I was only able to really accomplish this by manually issuing a lock statement to a table. This does a complete table lock, so be careful with it! In my case it was useful for creating a queue that I didn't want multiple processes touching at once.

using (Entities entities = new Entities())
using (TransactionScope scope = new TransactionScope())
{
    //Lock the table during this transaction
    entities.Database.ExecuteSqlCommand("SELECT TOP 1 KeyColumn FROM MyTable WITH (TABLOCKX, HOLDLOCK)");

    //Do your work with the locked table here...

    //Complete the scope here to commit, otherwise it will rollback
    //The table lock will be released after we exit the TransactionScope block
    scope.Complete();
}

Update - In Entity Framework 6, especially with async / await code, you need to handle the transactions differently.
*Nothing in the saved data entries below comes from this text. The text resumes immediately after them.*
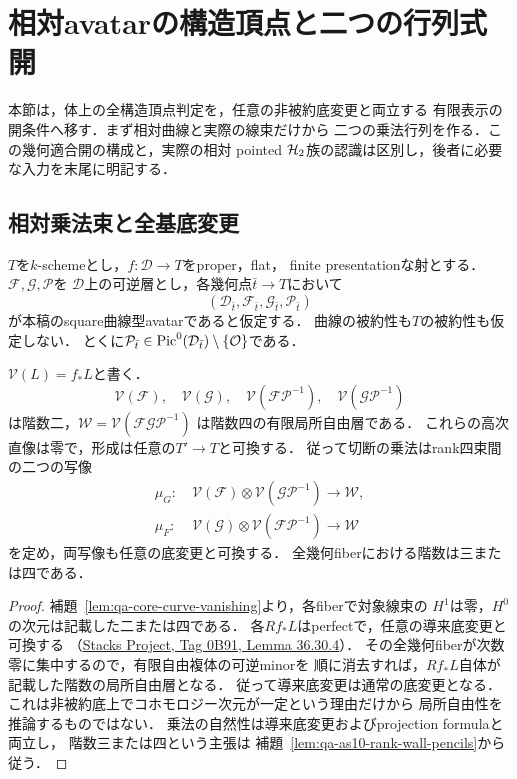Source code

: \section{相対avatarの構造頂点と二つの行列式開}
\label{sec:qa-relative-vertex-determinants}

本節は，体上の全構造頂点判定を，任意の非被約底変更と両立する
有限表示の開条件へ移す．まず相対曲線と実際の線束だけから
二つの乗法行列を作る．この幾何適合開の構成と，実際の相対
pointed $\mathcal H_2$族の認識は区別し，後者に必要な入力を末尾に明記する．

\subsection{相対乗法束と全基底変更}

$T$を$k$-schemeとし，$f:\mathcal D\to T$をproper，flat，
finite presentationな射とする．$\mathcal F,\mathcal G,\mathcal P$を
$\mathcal D$上の可逆層とし，各幾何点$\bar t\to T$において
\[
 (\mathcal D_{\bar t},\mathcal F_{\bar t},
   \mathcal G_{\bar t},\mathcal P_{\bar t})
\]
が本稿のsquare曲線型avatarであると仮定する．
曲線の被約性も$T$の被約性も仮定しない．
とくに$\mathcal P_{\bar t}\in\operatorname{Pic}^0(\mathcal D_{\bar t})
\setminus\{\mathcal O\}$である．

\begin{lemma}[二つのrank四乗法束]
\label{lem:qa-relative-pencil-multiplication-bundles}
$\mathcal V(L)=f_*L$と書く．
\[
\mathcal V(\mathcal F),\quad\mathcal V(\mathcal G),\quad
\mathcal V(\mathcal F\mathcal P^{-1}),\quad
\mathcal V(\mathcal G\mathcal P^{-1})
\]
は階数二，$\mathcal W=\mathcal V(\mathcal F\mathcal G\mathcal P^{-1})$
は階数四の有限局所自由層である．
これらの高次直像は零で，形成は任意の$T'\to T$と可換する．
従って切断の乗法はrank四束間の二つの写像
\begin{align}
 \mu_G:&\ \mathcal V(\mathcal F)\otimes
          \mathcal V(\mathcal G\mathcal P^{-1})\longrightarrow\mathcal W,
          \label{eq:qa-relative-mu-g}\\
 \mu_F:&\ \mathcal V(\mathcal G)\otimes
          \mathcal V(\mathcal F\mathcal P^{-1})\longrightarrow\mathcal W
          \label{eq:qa-relative-mu-f}
\end{align}
を定め，両写像も任意の底変更と可換する．
全幾何fiberにおける階数は三または四である．
\end{lemma}
\begin{proof}
補題~\ref{lem:qa-core-curve-vanishing}より，各fiberで対象線束の
$H^1$は零，$H^0$の次元は記載した二または四である．
各$Rf_*L$はperfectで，任意の導来底変更と可換する
（\href{https://stacks.math.columbia.edu/tag/0B91}
{Stacks Project, Tag 0B91, Lemma 36.30.4}）．
その全幾何fiberが次数零に集中するので，有限自由複体の可逆minorを
順に消去すれば，$Rf_*L$自体が記載した階数の局所自由層となる．
従って導来底変更は通常の底変更となる．
これは非被約底上でコホモロジー次元が一定という理由だけから
局所自由性を推論するものではない．
乗法の自然性は導来底変更およびprojection formulaと両立し，
階数三または四という主張は
補題~\ref{lem:qa-as10-rank-wall-pencils}から従う．
\end{proof}

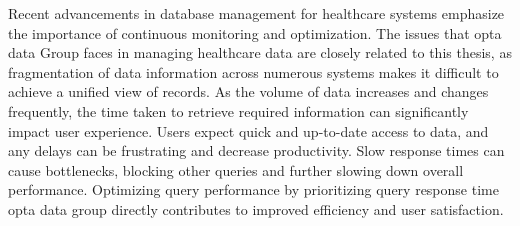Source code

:

Recent advancements in database management for healthcare systems emphasize the importance of continuous monitoring and optimization. The issues that opta data Group faces in managing healthcare data are closely related to this thesis, as fragmentation of data information across numerous systems makes it difficult to achieve a unified view of records. As the volume of data increases and changes frequently, the time taken to retrieve required information can significantly impact user experience. Users expect quick and up-to-date access to data, and any delays can be frustrating and decrease productivity. Slow response times can cause bottlenecks, blocking other queries and further slowing down overall performance. Optimizing query performance by prioritizing query response time opta data group directly contributes to improved efficiency and user satisfaction.
\clearpage

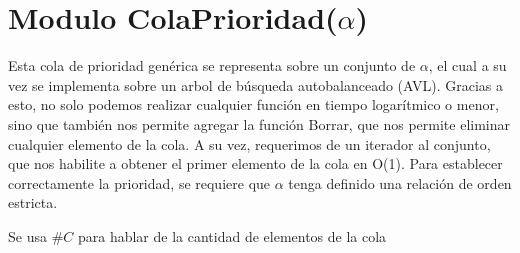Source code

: \section{Modulo ColaPrioridad($\alpha$)}

Esta cola de prioridad genérica se representa sobre un conjunto de $\alpha$, el cual a su vez se implementa sobre un arbol de búsqueda autobalanceado (AVL). Gracias a esto, no solo podemos realizar cualquier función en tiempo logarítmico o menor, sino que también nos permite agregar la función Borrar, que nos permite eliminar cualquier elemento de la cola. A su vez, requerimos de un iterador al conjunto, que nos habilite a obtener el primer elemento de la cola en O(1). Para establecer correctamente la prioridad, se requiere que $\alpha$ tenga definido una relación de orden estricta.

Se usa $\#C$ para hablar de la cantidad de elementos de la cola

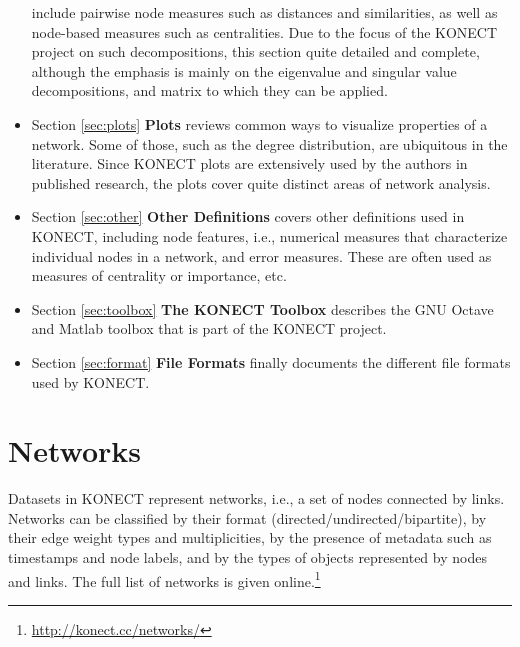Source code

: \documentclass{article}
\begin{document}
\begin{itemize}
  include pairwise node measures such as distances and similarities, as
  well as node-based measures such as centralities.  Due to the focus of
  the KONECT project on such decompositions, this section quite detailed
  and complete, although the emphasis is mainly on the eigenvalue and
  singular value decompositions, and matrix to which they can be
  applied. 
\item Section \ref{sec:plots} \textbf{Plots} reviews common ways to
  visualize properties of a network.  Some of those, such as the degree
  distribution, are ubiquitous in the literature.  Since KONECT plots
  are extensively used by the authors in published research, the plots
  cover quite distinct areas of network analysis. 
\item Section \ref{sec:other} \textbf{Other Definitions} covers other
  definitions used in KONECT, including node features,
  i.e., numerical measures that characterize individual nodes in a
  network, and error measures.  These are often used as measures of centrality or
  importance, etc. 
\item Section \ref{sec:toolbox} \textbf{The KONECT Toolbox} describes the GNU
  Octave and Matlab toolbox that is part of the KONECT project. 
\item Section \ref{sec:format} \textbf{File Formats} finally documents the
  different file formats used by KONECT. 
\end{itemize}

\section{Networks}
\label{sec:taxonomy}
Datasets in KONECT represent networks, i.e., a set of nodes connected by
links. Networks can be classified by their format
(directed/undirected/bipartite), by their edge weight types and
multiplicities, by the 
presence of metadata such as timestamps and node labels, and by
the types of objects represented by nodes and links. 
The full list of networks is given
online.\footnote{\href{http://konect.cc/networks/}{http://konect.cc/networks/}}  
\end{document}
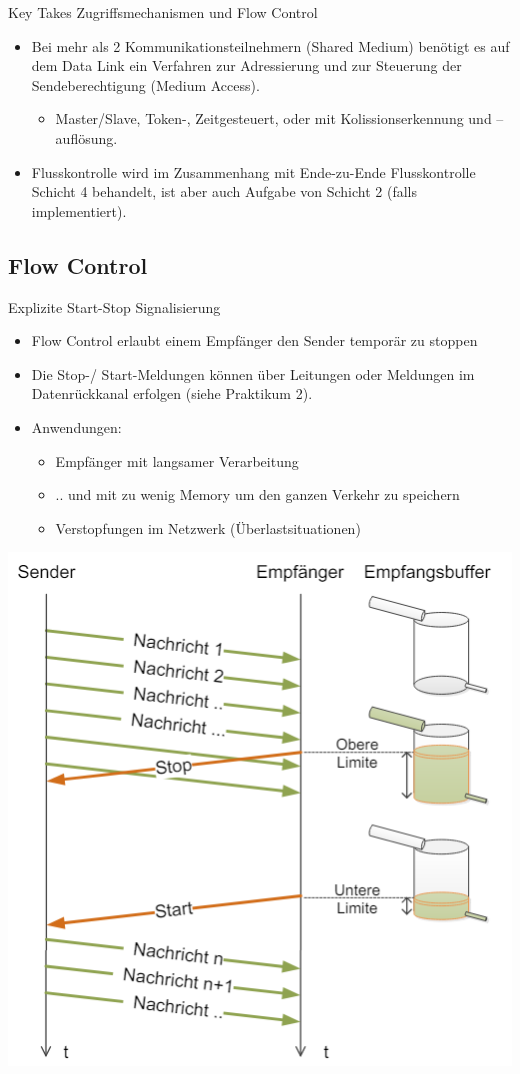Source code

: \begin{KR}{Key Takes Zugriffsmechanismen und Flow Control}
\begin{itemize}
    \item Bei mehr als 2 Kommunikationsteilnehmern (Shared Medium) benötigt es auf dem Data Link ein Verfahren zur Adressierung und zur Steuerung der Sendeberechtigung (Medium Access).
    \begin{itemize}
        \item Master/Slave, Token-, Zeitgesteuert, oder mit Kolissionserkennung und –auflösung.
    \end{itemize}
    \item Flusskontrolle wird im Zusammenhang mit Ende-zu-Ende Flusskontrolle Schicht 4 behandelt, ist aber auch Aufgabe von Schicht 2 (falls implementiert).
\end{itemize}
\end{KR}

\subsection{Flow Control}

\begin{definition}{Explizite Start-Stop Signalisierung}
    \begin{itemize}
        \item Flow Control erlaubt einem Empfänger den Sender temporär zu stoppen
        \item Die Stop-/ Start-Meldungen können über Leitungen oder Meldungen im Datenrückkanal erfolgen (siehe Praktikum 2).
        \item Anwendungen:
        \begin{itemize}
            \item Empfänger mit langsamer Verarbeitung
            \item .. und mit zu wenig Memory um den ganzen Verkehr zu speichern
            \item Verstopfungen im Netzwerk (Überlastsituationen)
        \end{itemize}
    \end{itemize}
        \includegraphics[width=0.5\linewidth]{images/flow_control1.png}
\end{definition}

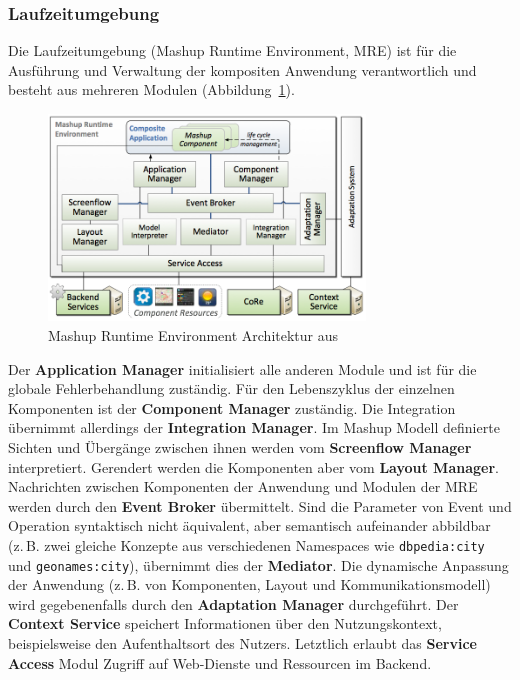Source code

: \documentclass[
	headsepline,
	footsepline,
	fontsize=12pt,
	bibliography=totoc
]{scrbook}
\begin{document}
\subsubsection{Laufzeitumgebung}
\label{section:standderforschung:grundlagen:cruise_vizboard:laufzeitumgebung}

Die Laufzeitumgebung (Mashup Runtime Environment, MRE) ist für die Ausführung und Verwaltung der kompositen Anwendung verantwortlich und besteht aus mehreren Modulen (Abbildung~\ref{figure:cruise_mre}).

\begin{figure}[htbp]
	\centering
	\includegraphics[width=0.75\textwidth]{images/grundlagen-cruise_mre.png}
	\caption{Mashup Runtime Environment Architektur aus \cite{Pietschmann2012}}
	\label{figure:cruise_mre}
\end{figure}

Der \textbf{Application Manager} initialisiert alle anderen Module und ist für die globale Fehlerbehandlung zuständig. Für den Lebenszyklus der einzelnen Komponenten ist der \textbf{Component Manager} zuständig. Die Integration übernimmt allerdings der \textbf{Integration Manager}. Im Mashup Modell definierte Sichten und Übergänge zwischen ihnen werden vom \textbf{Screenflow Manager} interpretiert. Gerendert werden die Komponenten aber vom \textbf{Layout Manager}. Nachrichten zwischen Komponenten der Anwendung und Modulen der MRE werden durch den \textbf{Event Broker} übermittelt. Sind die Parameter von Event und Operation syntaktisch nicht äquivalent, aber semantisch aufeinander abbildbar (z.\,B. zwei gleiche Konzepte aus verschiedenen Namespaces wie \texttt{dbpedia:city} und \texttt{geonames:city}), übernimmt dies der \textbf{Mediator}. Die dynamische Anpassung der Anwendung (z.\,B. von Komponenten, Layout und Kommunikationsmodell) wird gegebenenfalls durch den \textbf{Adaptation Manager} durchgeführt. Der \textbf{Context Service} \cite{Pietschmann2008} speichert Informationen über den Nutzungskontext, beispielsweise den Aufenthaltsort des Nutzers. Letztlich erlaubt das \textbf{Service Access} Modul Zugriff auf Web-Dienste und Ressourcen im Backend.
\end{document}
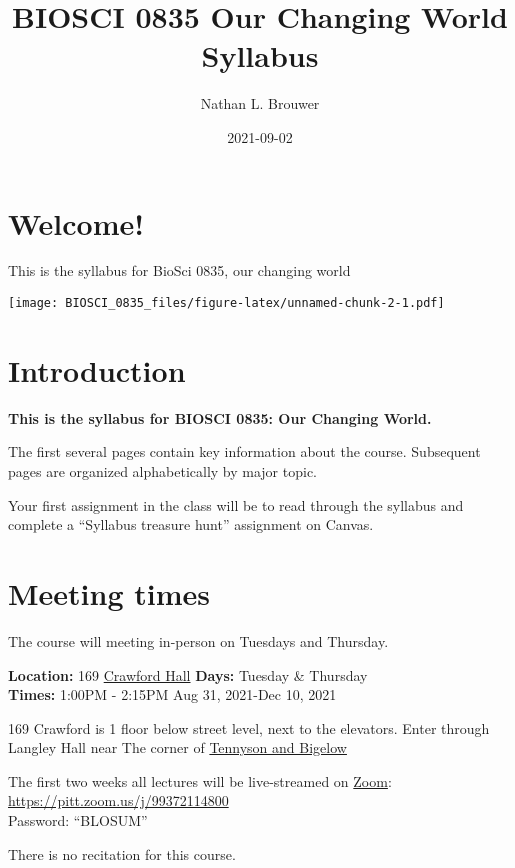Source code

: \documentclass[
]{book}
\title{BIOSCI 0835 Our Changing World Syllabus}
\author{Nathan L. Brouwer}
\date{2021-09-02}
\begin{document}
\maketitle

{
\setcounter{tocdepth}{1}
\tableofcontents
}
\hypertarget{welcome}{%
\chapter{Welcome!}\label{welcome}}

This is the syllabus for BioSci 0835, our changing world

\texttt{[image: BIOSCI\_0835\_files/figure-latex/unnamed-chunk-2-1.pdf]}

\hypertarget{intro}{%
\chapter{Introduction}\label{intro}}

\textbf{This is the syllabus for BIOSCI 0835: Our Changing World.}

The first several pages contain key information about the course. Subsequent pages are organized alphabetically by major topic.

Your first assignment in the class will be to read through the syllabus and complete a ``Syllabus treasure hunt'' assignment on Canvas.

\hypertarget{meeting-times}{%
\chapter{Meeting times}\label{meeting-times}}

The course will meeting in-person on Tuesdays and Thursday.

\textbf{Location:} 169 \href{https://calendar.pitt.edu/crawford_hall_909\#.YSZMWdPYq3I}{Crawford Hall}
\textbf{Days:} Tuesday \& Thursday\\
\textbf{Times:} 1:00PM - 2:15PM
Aug 31, 2021-Dec 10, 2021

169 Crawford is 1 floor below street level, next to the elevators. Enter through Langley Hall near The corner of \href{https://goo.gl/maps/ay3KxznH1u4VisWo8}{Tennyson and Bigelow}

The first two weeks all lectures will be live-streamed on \href{https://pitt.zoom.us/j/99372114800}{Zoom}: \url{https://pitt.zoom.us/j/99372114800}\\
Password: ``BLOSUM''

There is no recitation for this course.
\end{document}
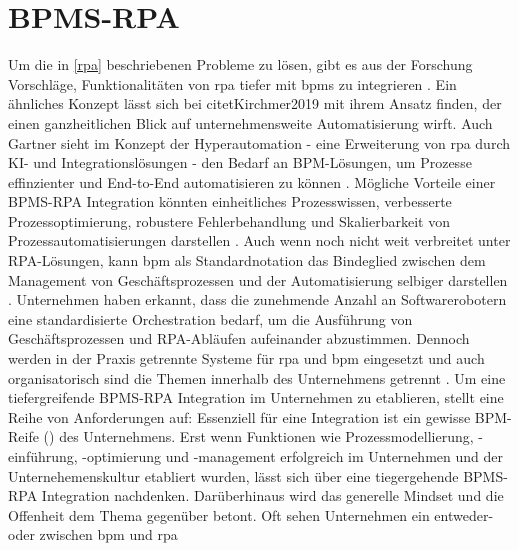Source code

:     \section{BPMS-RPA}
    Um die in \ref{rpa} beschriebenen Probleme zu lösen, gibt es aus der Forschung Vorschläge, Funktionalitäten von \gls{rpa} tiefer mit \gls{bpms} zu integrieren \citep{Flechsig2019}. Ein ähnliches Konzept lässt sich bei citet{Kirchmer2019} mit ihrem  Ansatz finden, der einen ganzheitlichen Blick auf unternehmensweite Automatisierung wirft. Auch Gartner sieht im Konzept der Hyperautomation - eine Erweiterung von \gls{rpa} durch KI- und Integrationslösungen - den Bedarf an BPM-Lösungen, um Prozesse effinzienter und End-to-End automatisieren zu können \citep{Gartner2024}. Mögliche Vorteile einer BPMS-RPA Integration könnten einheitliches Prozesswissen, verbesserte Prozessoptimierung, robustere Fehlerbehandlung und Skalierbarkeit von Prozessautomatisierungen darstellen \citep[S. 2]{Flechsig2022Umfrage}. Auch wenn noch nicht weit verbreitet unter RPA-Lösungen, kann \gls{bpm} als Standardnotation das Bindeglied zwischen dem Management von Geschäftsprozessen und der Automatisierung selbiger darstellen \citep{Völker2021}. Unternehmen haben erkannt, dass die zunehmende Anzahl an Softwarerobotern eine standardisierte Orchestration bedarf, um die Ausführung von Geschäftsprozessen und RPA-Abläufen aufeinander abzustimmen. Dennoch werden in der Praxis  getrennte Systeme für \gls{rpa} und \gls{bpm} eingesetzt und auch organisatorisch sind die Themen innerhalb des Unternehmens getrennt \citep[S. 6ff]{Flechsig2022Umfrage}. Um eine tiefergreifende BPMS-RPA Integration im Unternehmen zu etablieren, stellt \citet{Flechsig2022Umfrage} eine Reihe von Anforderungen auf: Essenziell für eine Integration ist ein gewisse BPM-Reife () des Unternehmens. Erst wenn Funktionen wie Prozessmodellierung, -einführung, -optimierung und -management erfolgreich im Unternehmen und der Unternehemenskultur etabliert wurden, lässt sich über eine tiegergehende BPMS-RPA Integration nachdenken. Darüberhinaus wird das generelle Mindset und die Offenheit dem Thema gegenüber betont. Oft sehen Unternehmen ein entweder-oder zwischen \gls{bpm} und \gls{rpa}


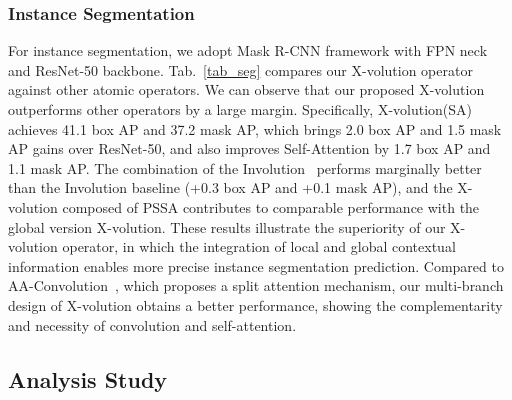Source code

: \documentclass{article}
\begin{document}
\subsubsection{Instance Segmentation}
For instance segmentation, we adopt Mask R-CNN framework with FPN neck and ResNet-50 backbone. Tab.~\ref{tab_seg} compares our X-volution operator against other atomic operators. We can observe that our proposed X-volution outperforms other operators by a large margin. Specifically, X-volution(SA) achieves 41.1 box AP and 37.2 mask AP, which brings 2.0 box AP and 1.5 mask AP gains over ResNet-50, and also improves Self-Attention by 1.7 box AP and 1.1 mask AP. The combination of the Involution~\cite{DBLP:journals/corr/abs-2103-06255} performs marginally better than the Involution baseline (+0.3 box AP and +0.1 mask AP), and the X-volution composed of PSSA contributes to comparable performance with the global version X-volution.
These results illustrate the superiority of our X-volution operator, in which the integration of local and global contextual information enables more precise instance segmentation prediction. 
Compared to AA-Convolution~\cite{DBLP:conf/iccv/BelloZLVS19}, which proposes a split attention mechanism, our multi-branch design of X-volution obtains a better performance, showing the complementarity and necessity of convolution and self-attention.










\subsection{Analysis Study}
\end{document}
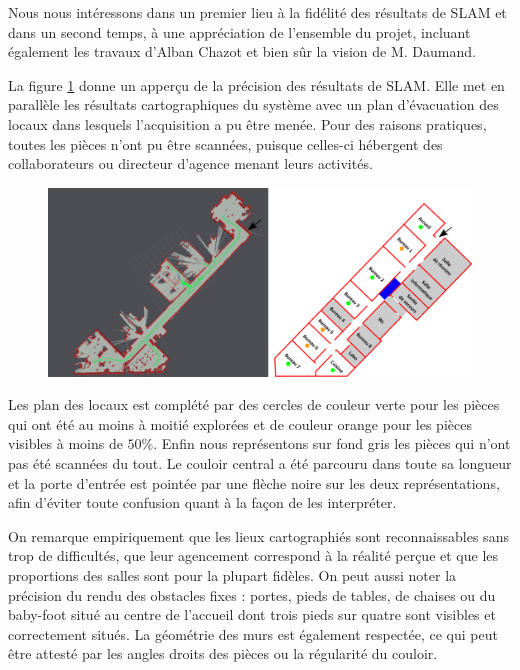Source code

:  Nous nous intéressons dans un premier lieu à la fidélité des résultats de SLAM et dans un second temps, à une appréciation de l'ensemble du projet, incluant également les travaux d'Alban Chazot et bien sûr la vision de M. Daumand.  
  
  La figure \ref{fig:carto} donne un apperçu de la précision des résultats de SLAM. 
  Elle met en parallèle les résultats cartographiques du système avec un plan d'évacuation des locaux dans lesquels l'acquisition a pu être menée. 
  Pour des raisons pratiques, toutes les pièces n'ont pu être scannées, puisque celles-ci hébergent des collaborateurs ou directeur d'agence menant leurs activités.
  
  \begin{figure}[h]
    \centering
      \includegraphics[width=1.\linewidth]{figures/plan}  
    \label{fig:carto}
  \end{figure}
  
  Les plan des locaux est complété par des cercles de couleur verte pour les pièces qui ont été au moins à moitié explorées et de couleur orange pour les pièces visibles à moins de $50\%$. 
  Enfin nous représentons sur fond gris les pièces qui n'ont pas été scannées du tout. 
  Le couloir central a été parcouru dans toute sa longueur et la porte d'entrée est pointée par une flèche noire sur les deux représentations, afin d'éviter toute confusion quant à la façon de les interpréter. 
  
  On remarque empiriquement que les lieux cartographiés sont reconnaissables sans trop de difficultés, que leur agencement correspond à la réalité perçue et que les proportions des salles sont pour la plupart fidèles. 
  On peut aussi noter la précision du rendu des obstacles fixes : portes, pieds de tables, de chaises ou du baby-foot situé au centre de l'accueil dont trois pieds sur quatre sont visibles et correctement situés. 
  La géométrie des murs est également respectée, ce qui peut être attesté par les angles droits des pièces ou la régularité du couloir. 
  
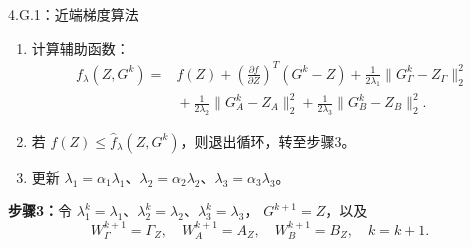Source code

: \begin{bookalgorithm}{4.G.1：近端梯度算法}
\begin{enumerate}
\begin{equation}
\Gamma_z=(\gamma_{ij}^z)_{MT\times MT},\quad
A_z=(\alpha_{ij}^z)_{MT\times MT},\quad B_z=(\beta_{ij})_{KT\times MT}.\tag{4.G.26}
\end{equation}
\[
Z_\Gamma=\operatorname{vec}(\Gamma_z),\quad
Z_A=\operatorname{vec}(A_z),\quad Z_B=\operatorname{vec}(B_z).
\]
\item 计算辅助函数：
\[
\begin{aligned}
f_\lambda(Z,G^k)={}&f(Z)
+\left(\frac{\partial f}{\partial Z}\right)^T(G^k-Z)
+\frac1{2\lambda_1}\|G_\Gamma^k-Z_\Gamma\|_2^2\\
&{}+\frac1{2\lambda_2}\|G_A^k-Z_A\|_2^2
+\frac1{2\lambda_3}\|G_B^k-Z_B\|_2^2.
\end{aligned}
\]
\item 若 $f(Z)\le\widehat f_\lambda(Z,G^k)$，则退出循环，转至步骤3。
\item 更新 $\lambda_1=\alpha_1\lambda_1$、$\lambda_2=\alpha_2\lambda_2$、$\lambda_3=\alpha_3\lambda_3$。
\end{enumerate}
\textbf{步骤3：}令 $\lambda_1^k=\lambda_1$、$\lambda_2^k=\lambda_2$、$\lambda_3^k=\lambda_3$，
$G^{k+1}=Z$，以及
\begin{equation}
W_\Gamma^{k+1}=\Gamma_Z,\quad W_A^{k+1}=A_Z,\quad
W_B^{k+1}=B_Z,\quad k=k+1.\tag{4.G.27}
\end{equation}
\end{bookalgorithm}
This was crashing for us after some conversions.

using (Entities entities = new Entities())
using (DbContextTransaction scope = entities.Database.BeginTransaction())
{
    //Lock the table during this transaction
    entities.Database.ExecuteSqlCommand("SELECT TOP 1 KeyColumn FROM MyTable WITH (TABLOCKX, HOLDLOCK)");

    //Do your work with the locked table here...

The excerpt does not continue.